USFS-PNW / Fia_Biosum_Scripts

Contains scripts to support FIA Biosum application including R and KCP scripts
Other
1 stars 2 forks source link

Fix ChipTrees equation to have correct conversion from percent to TPA/volume and fix other chipping equations #5

Open carlinstarrs opened 6 years ago

carlinstarrs commented 6 years ago

Note this issue is a combination of two separate issues related to chipping:

A. Calculation of the chipTrees variable B. Chip equations in opcost_ref used to calculate machine hours per acre for chipping

https://github.com/USFS-PNW/Fia_Biosum_Scripts/blob/b06df0618945a1357088f209a8a9a7221b2f8581/OPCOST/Opcost_10_0.R#L54

carlinstarrs commented 6 years ago

chipTrees is currently calculated by taking ChipPct_Cat values in percent and summing them with Chip.tree.per.acre values. The ChipPct_Cat values need to be converted from percent to TPA before they can be summed.

jsfried commented 6 years ago

Below is an exchange between Carlin and Jeremy, captured here now.

Carlin said:

result is the result of the equation from opcost_ref. So for hansillChip, the trail would be as follows:

2.32 + (-0.42 1.79)+(1.83 dbh.cm) = {result} in seconds/chip

opcost_units translates this to:

(chipTrees {result})/60/60, aka (chipTrees ( 2.32 + (-0.42 1.79)+(1.83 dbh.cm) ))

Here's exactly what R comes up with for hansillChip (in case I got my parenthesis wrong above):

expression(with(data.treated,(chipTrees (2.32 + (-0.42 1.79)+(1.83 * dbh.cm)))/60/60))
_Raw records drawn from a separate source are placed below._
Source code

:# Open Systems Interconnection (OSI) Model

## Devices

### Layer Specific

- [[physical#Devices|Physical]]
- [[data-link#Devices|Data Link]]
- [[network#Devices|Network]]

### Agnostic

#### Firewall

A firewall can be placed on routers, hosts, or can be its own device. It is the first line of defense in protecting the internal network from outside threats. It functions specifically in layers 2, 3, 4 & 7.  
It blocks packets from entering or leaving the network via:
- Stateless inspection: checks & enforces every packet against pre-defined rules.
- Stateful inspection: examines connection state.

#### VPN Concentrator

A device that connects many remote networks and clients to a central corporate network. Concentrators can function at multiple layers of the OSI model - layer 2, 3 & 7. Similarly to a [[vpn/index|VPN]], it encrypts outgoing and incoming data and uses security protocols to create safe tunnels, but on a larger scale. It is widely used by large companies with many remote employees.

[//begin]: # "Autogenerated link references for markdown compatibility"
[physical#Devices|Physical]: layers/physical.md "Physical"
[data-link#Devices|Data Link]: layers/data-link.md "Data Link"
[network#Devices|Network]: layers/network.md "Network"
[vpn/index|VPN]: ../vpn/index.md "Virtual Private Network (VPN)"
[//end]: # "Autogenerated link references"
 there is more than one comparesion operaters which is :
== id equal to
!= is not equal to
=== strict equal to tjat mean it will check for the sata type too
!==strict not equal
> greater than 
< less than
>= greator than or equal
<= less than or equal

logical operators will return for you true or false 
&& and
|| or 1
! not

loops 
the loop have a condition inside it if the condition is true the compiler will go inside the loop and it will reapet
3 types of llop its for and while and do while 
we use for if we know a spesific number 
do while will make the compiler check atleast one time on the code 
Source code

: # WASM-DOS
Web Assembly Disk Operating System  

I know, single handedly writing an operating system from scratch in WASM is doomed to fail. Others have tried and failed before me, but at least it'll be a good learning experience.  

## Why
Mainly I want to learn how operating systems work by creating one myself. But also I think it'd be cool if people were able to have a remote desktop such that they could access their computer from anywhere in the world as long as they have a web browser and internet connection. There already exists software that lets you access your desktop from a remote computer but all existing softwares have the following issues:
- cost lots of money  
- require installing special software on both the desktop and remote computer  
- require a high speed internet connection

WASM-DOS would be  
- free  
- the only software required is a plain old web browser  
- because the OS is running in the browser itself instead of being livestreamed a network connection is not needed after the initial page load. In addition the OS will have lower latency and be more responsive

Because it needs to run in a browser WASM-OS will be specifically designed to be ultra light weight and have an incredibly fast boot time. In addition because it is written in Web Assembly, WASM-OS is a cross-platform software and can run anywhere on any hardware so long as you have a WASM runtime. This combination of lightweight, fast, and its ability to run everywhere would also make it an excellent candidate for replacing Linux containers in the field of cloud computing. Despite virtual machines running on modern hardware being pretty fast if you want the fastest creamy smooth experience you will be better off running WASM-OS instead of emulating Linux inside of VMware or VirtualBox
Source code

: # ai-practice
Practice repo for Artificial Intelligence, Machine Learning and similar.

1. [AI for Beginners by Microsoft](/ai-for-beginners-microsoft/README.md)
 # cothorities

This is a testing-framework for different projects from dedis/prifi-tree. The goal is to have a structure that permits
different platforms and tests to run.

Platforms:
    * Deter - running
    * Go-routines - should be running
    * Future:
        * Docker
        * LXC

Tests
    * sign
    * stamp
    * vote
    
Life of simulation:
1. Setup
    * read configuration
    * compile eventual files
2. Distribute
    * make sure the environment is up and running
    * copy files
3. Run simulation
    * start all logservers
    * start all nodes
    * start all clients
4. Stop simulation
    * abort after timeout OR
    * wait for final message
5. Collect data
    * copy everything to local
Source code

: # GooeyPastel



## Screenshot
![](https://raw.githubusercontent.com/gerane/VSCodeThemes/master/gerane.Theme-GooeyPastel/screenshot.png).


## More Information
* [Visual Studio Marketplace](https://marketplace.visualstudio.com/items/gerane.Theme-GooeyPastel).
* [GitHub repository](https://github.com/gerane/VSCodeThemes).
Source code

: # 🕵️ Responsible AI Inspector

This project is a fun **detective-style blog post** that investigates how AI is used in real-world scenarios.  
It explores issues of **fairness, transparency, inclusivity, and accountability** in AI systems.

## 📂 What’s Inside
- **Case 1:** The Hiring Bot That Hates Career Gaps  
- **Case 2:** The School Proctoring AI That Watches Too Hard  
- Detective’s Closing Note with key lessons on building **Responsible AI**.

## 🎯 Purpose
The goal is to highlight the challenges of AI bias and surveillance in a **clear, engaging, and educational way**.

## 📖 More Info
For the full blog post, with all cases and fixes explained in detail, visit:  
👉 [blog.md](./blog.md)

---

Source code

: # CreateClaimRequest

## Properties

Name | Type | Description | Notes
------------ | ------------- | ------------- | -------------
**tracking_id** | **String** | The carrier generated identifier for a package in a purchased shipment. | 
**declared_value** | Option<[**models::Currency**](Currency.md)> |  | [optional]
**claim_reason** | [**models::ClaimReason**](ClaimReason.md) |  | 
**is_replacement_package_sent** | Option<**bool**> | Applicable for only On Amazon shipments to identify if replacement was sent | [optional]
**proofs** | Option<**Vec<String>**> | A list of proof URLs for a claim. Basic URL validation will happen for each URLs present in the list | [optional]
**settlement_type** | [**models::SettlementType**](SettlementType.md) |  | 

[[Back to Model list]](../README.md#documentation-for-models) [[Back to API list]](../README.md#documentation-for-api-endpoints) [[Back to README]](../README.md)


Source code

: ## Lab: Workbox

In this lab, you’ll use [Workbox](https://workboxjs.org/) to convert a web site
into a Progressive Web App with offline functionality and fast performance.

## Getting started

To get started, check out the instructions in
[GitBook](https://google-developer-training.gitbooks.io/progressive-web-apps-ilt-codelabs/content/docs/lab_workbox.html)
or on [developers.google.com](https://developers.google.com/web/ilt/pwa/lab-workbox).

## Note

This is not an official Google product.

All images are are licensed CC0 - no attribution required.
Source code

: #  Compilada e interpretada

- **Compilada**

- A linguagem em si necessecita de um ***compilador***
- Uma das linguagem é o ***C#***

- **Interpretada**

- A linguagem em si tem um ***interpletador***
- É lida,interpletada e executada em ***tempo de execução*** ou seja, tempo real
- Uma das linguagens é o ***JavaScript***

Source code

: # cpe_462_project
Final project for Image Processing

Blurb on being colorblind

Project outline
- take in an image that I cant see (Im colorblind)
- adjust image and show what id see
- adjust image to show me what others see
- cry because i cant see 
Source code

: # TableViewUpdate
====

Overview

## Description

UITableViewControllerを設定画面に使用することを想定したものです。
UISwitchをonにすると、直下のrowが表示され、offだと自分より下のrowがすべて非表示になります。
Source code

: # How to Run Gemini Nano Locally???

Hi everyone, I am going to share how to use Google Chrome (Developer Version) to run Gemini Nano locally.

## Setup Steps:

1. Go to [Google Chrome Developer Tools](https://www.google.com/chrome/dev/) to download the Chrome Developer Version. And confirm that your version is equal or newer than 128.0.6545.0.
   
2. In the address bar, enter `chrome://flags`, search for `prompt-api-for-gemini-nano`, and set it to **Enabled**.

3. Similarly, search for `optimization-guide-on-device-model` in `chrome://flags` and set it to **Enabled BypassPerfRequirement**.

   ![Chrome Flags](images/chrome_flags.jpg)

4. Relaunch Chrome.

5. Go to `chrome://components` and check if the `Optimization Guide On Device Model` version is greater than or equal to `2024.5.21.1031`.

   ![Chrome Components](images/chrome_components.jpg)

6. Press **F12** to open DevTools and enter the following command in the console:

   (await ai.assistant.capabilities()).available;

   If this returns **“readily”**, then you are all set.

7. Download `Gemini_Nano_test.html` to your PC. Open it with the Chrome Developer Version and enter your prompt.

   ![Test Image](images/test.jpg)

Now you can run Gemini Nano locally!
The expression(with(data.treated, part just points R to the original opcost_input dataset limited to stands that will be treated.

The column is called TPA_Conversion because that's what the OpCost coder called the section where these equations were (line 457 of 9_1.R, I believe). It needs to be changed (See issue https://github.com/USFS-PNW/Fia_Biosum_Scripts/issues/21)

The dbh.cm parameter is calculated from the twitchVol, which is the average ft3/tree for all size classes converted to centimeters:

2.54 * (sqrt((m$twitchVol + 8.4166)/.2679))

We can easily turn off equations even now by just not including them in that "Analysis" column. I have an issue for changing the functionality of that to a clearer on-off switch as we discussed but I put it at medium priority since it's not technically needed to run the tethered systems analysis.

It may be best to put more of this kind of dialogue in the relevant issue in the future, if possible, since that way we can easily see going back the logic of how these things were addressed.

WHICH WAS A REPLY TO:

On Mon, Apr 9, 2018 at 4:46 PM, Fried, Jeremy - FS jsfried@fs.fed.us wrote: Chipping is complicated, but important to account for. Lacking the hansill publication is problematic as I can’t read it to gain any insights. Thinking about what is going on, we would want to account for whole tree chipping of chip trees. The Hansill eqn seems to be set up for that, using average diameter (of ALL non-brush cut trees) and calculating seconds per tree. BUT NOT ALL TREES ARE CHIPPED! So the DBH calculated off of twitchVol is going to be a big overestimate of chipping costs. Large trees generate only tops and limbs. All are smaller than the diameter of the tree they come from. But there are many of them. Perhaps this has something to do with all the fudge factors in the chipping section. My preliminary hunch is that we are going to best off using only the bolding eqn, which keys off of volume independent of diameter. We need to make sure that the volume sent to that equation is the sum of

Chip tree TPA Chip Tree Avg Vol and Small log TPA Small log Avg Vol the harvest system appropriate Small.log.trees.ChipPctCatXXX and Large log TPA Large log Avg Vol * the harvest system appropriate Large.log.trees.ChipPctCatXXX and

I posted the harvest_methods table in the OpCost Github space and it contains the wrong harvest category for tethered—it should be category 1.

Can you make it so (implement Bolding only)? Anything that makes use of a dbh dependent equation is going to be a big fudge. At lease for the CEC analysis, this is the way to go. Longer term we may peruse the lit for other studies and insights about chipping cost that are potentially more refined, but for now, let’s just use the volume based bolding eqn. Sorry to have not put this in git hub—but you can paste it in there.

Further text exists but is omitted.